Answer:
Explanation:
Problem A
3x - 5 + x = 2x - 3 + 2 + 2x
Bring like terms close to each other so they can be combined on both the left and right sides.
3x + x - 5 = 2x+ 2x - 3 + 2 Combine like terms
4x - 5 = 4x - 1 Stop. Nothing more is going to work and give you anything but No Solution. You will wind up with - 5 = - 1 which is a contradiction.
Number of Solutions: None
Classification: Contradiction
Problem B
4x + 5 - 6x = -x + 3 - x + 2 Bring like terms close to each other so they can be combined on both the left and right sides.
4x - 6x + 5 = -x - x + 3 + 2
-2x + 5 = - 2x + 5 Stop!!!
This will give an infinite number of solutions.

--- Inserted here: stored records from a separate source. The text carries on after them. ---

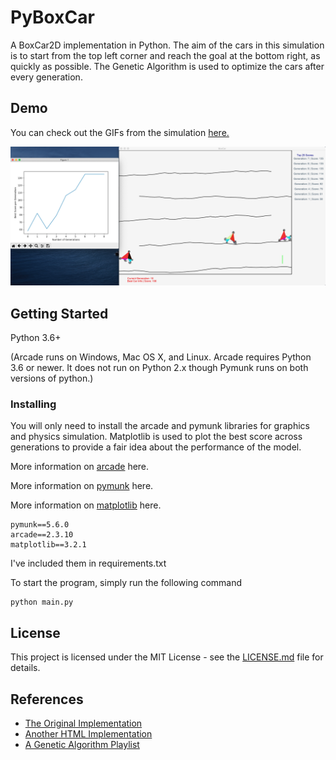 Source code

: # PyBoxCar
A BoxCar2D implementation in Python. The aim of the cars in this simulation is to start from the top left corner and reach the goal at the bottom right, as quickly as possible. The Genetic Algorithm is used to optimize the cars after every generation.

## Demo

You can check out the GIFs from the simulation [here.](GIFs.md)

![screenshot](assets/homepage.png)

## Getting Started
Python 3.6+

(Arcade runs on Windows, Mac OS X, and Linux. Arcade requires Python 3.6 or newer. It does not run on Python 2.x though Pymunk runs on both versions of python.)

 ### Installing
 You will only need to install the arcade and pymunk libraries for graphics and physics simulation.
Matplotlib is used to plot the best score across generations to provide a fair idea about the performance of the model.

More information on  [arcade](https://arcade.academy/installation.html)  here.

More information on  [pymunk](http://www.pymunk.org/en/latest/installation.html)  here.

More information on [matplotlib](https://matplotlib.org/3.1.0/index.html) here.

```
pymunk==5.6.0
arcade==2.3.10
matplotlib==3.2.1
```
I've included them in requirements.txt

To start the program, simply run the following command
```
python main.py
```

## License
This project is licensed under the MIT License - see the [LICENSE.md](LICENSE.md) file for details.

## References
* [The Original Implementation](http://boxcar2d.com/)
* [Another HTML Implementation](https://rednuht.org/genetic_cars_2/)
* [A Genetic Algorithm Playlist](https://www.youtube.com/watch?v=9zfeTw-uFCw&list=PLRqwX-V7Uu6bJM3VgzjNV5YxVxUwzALHV)
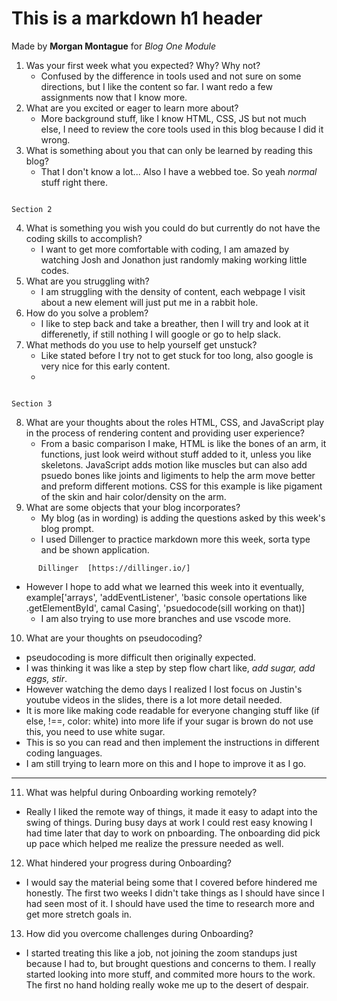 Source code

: # This is a markdown h1 header
Made by **Morgan Montague** for *Blog One Module* 
1. Was your first week what you expected? Why? Why not?
    * Confused by the difference in tools used and not sure on some directions, but I like the content so far. I want redo a few assignments now that I know more.
2. What are you excited or eager to learn more about?
    * More background stuff, like I know HTML, CSS, JS but not much else, I need to review the core tools used in this blog because I did it wrong.
3. What is something about you that can only be learned by reading this blog?
    * That I don't know a lot... Also I have a webbed toe. So yeah _normal_ stuff right there. 

```

Section 2

```
4. What is something you wish you could do but currently do not have the coding skills to accomplish?
   * I want to get more comfortable with coding, I am amazed by watching Josh and Jonathon just randomly making working little codes.
5. What are you struggling with?
   * I am struggling with the density of content, each webpage I visit about a new element will just put me in a rabbit hole.
6. How do you solve a problem? 
   * I like to step back and take a breather, then I will try and look at it differenetly, if still nothing I will google or go to help slack.
7. What methods do you use to help yourself get unstuck?
   * Like stated before I try not to get stuck for too long, also google is very nice for this early content.
   * 
```

Section 3

```
8. What are your thoughts about the roles HTML, CSS, and JavaScript play in the process of rendering content and providing user experience?
   * From a basic comparison I make, HTML is like the bones of an arm, it functions, just look weird without stuff added to it, unless you like skeletons. JavaScript adds motion like muscles but can also add psuedo bones like joints and ligiments to help the arm move better and preform different motions. CSS for this example is like pigament of the skin and hair color/density on the arm.
9. What are some objects that your blog incorporates?
   * My blog (as in wording) is adding the questions asked by this week's blog prompt.
   * I used Dillenger to practice markdown more this week, sorta type and be shown application.
```   
      Dillinger  [https://dillinger.io/]
```
* However I hope to add what we learned this week into it eventually, example['arrays', 'addEventListener', 'basic console opertations like .getElementById', camal Casing', 'psuedocode(sill working on that)]
   * I am also trying to use more branches and use vscode more.
10. What are your thoughts on pseudocoding?
   * pseudocoding is more difficult then originally expected.
   * I was thinking it was like a step by step flow chart like, *add sugar, add eggs, stir*.
   * However watching the demo days I realized I lost focus on Justin's youtube videos in the slides, there is a lot more detail needed.
   * It is more like making code readable for everyone changing stuff like (if else, !==, color: white) into more life if your sugar is brown do not use this, you need to use white sugar.
   * This is so you can read and then implement the instructions in different coding languages.
   * I am still trying to learn more on this and I hope to improve it as I go.
----
11. What was helpful during Onboarding working remotely?
   * Really I liked the remote way of things, it made it easy to adapt into the swing of things. During busy days at work I could rest easy knowing I had time later that day to work on pnboarding. The onboarding did pick up pace which helped me realize the pressure needed as well. 
12. What hindered your progress during Onboarding?
   * I would say the material being some that I covered before hindered me honestly. The first two weeks I didn't take things as I should have since I had seen most of it. I should have used the time to research more and get more stretch goals in. 
13. How did you overcome challenges during Onboarding?
   * I started treating this like a job, not joining the zoom standups just because I had to, but brought questions and concerns to them. I really started looking into more stuff, and commited more hours to the work. The first no hand holding really woke me up to the desert of despair.

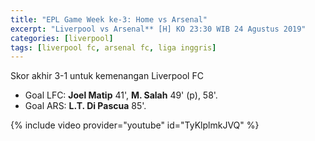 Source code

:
 ```yaml
---
title: "EPL Game Week ke-3: Home vs Arsenal"
excerpt: "Liverpool vs Arsenal** [H] KO 23:30 WIB 24 Agustus 2019"
categories: [liverpool]
tags: [liverpool fc, arsenal fc, liga inggris]
---
```

Skor akhir 3-1 untuk kemenangan Liverpool FC

- Goal LFC: **Joel Matip** 41', **M. Salah** 49' (p), 58'. 
- Goal ARS: **L.T. Di Pascua** 85'.

{% include video provider="youtube" id="TyKlplmkJVQ" %}
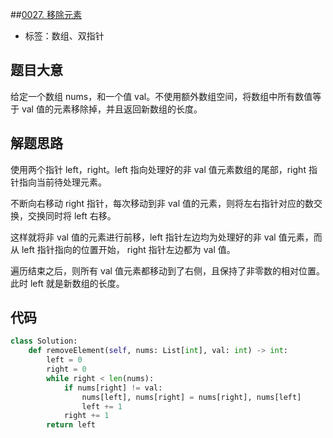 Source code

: ##[0027. 移除元素](https://leetcode-cn.com/problems/remove-element/)

- 标签：数组、双指针

## 题目大意

给定一个数组 nums，和一个值 val。不使用额外数组空间，将数组中所有数值等于 val 值的元素移除掉，并且返回新数组的长度。

## 解题思路

使用两个指针 left，right。left 指向处理好的非 val 值元素数组的尾部，right 指针指向当前待处理元素。

不断向右移动 right 指针，每次移动到非 val 值的元素，则将左右指针对应的数交换，交换同时将 left 右移。

这样就将非 val 值的元素进行前移，left 指针左边均为处理好的非 val 值元素，而从 left 指针指向的位置开始， right 指针左边都为 val 值。

遍历结束之后，则所有 val 值元素都移动到了右侧，且保持了非零数的相对位置。此时 left 就是新数组的长度。

## 代码

```Python
class Solution:
    def removeElement(self, nums: List[int], val: int) -> int:
        left = 0
        right = 0
        while right < len(nums):
            if nums[right] != val:
                nums[left], nums[right] = nums[right], nums[left]
                left += 1
            right += 1
        return left
```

Suppose x = 200. Then you will get
-2*200 + 5 = -2 * 200 + 5
- 400 + 5 = - 400 + 5
- 395 = - 395 No matter what you use, the same thing will happen. The equation is an identity. Identities are really useful when you are checking equations. The left side should always come out to be the right side.
Number of Solutions: Infinite
Classication: Identity.
Problem C
8x + 2 - 6 = 4x +8 +3x Bring like terms close to each other so they can be combined on both the left and right sides.
8x + 2 - 6 = 4x + 3x + 8 Combine like terms.
8x - 4 = 7x + 8 Subtract 7x from both sides
8x - 7x - 4 = 7x - 7x + 8 Combine like terms
x - 4 = 8 Add 4 to both sides
x = 4 + 8
x = 12
Solutions: 1
Classification: Neither. But it is actually classified as a conditional equation if it has 1 legitimate solution.
Note: I really hope I have not wasted your points.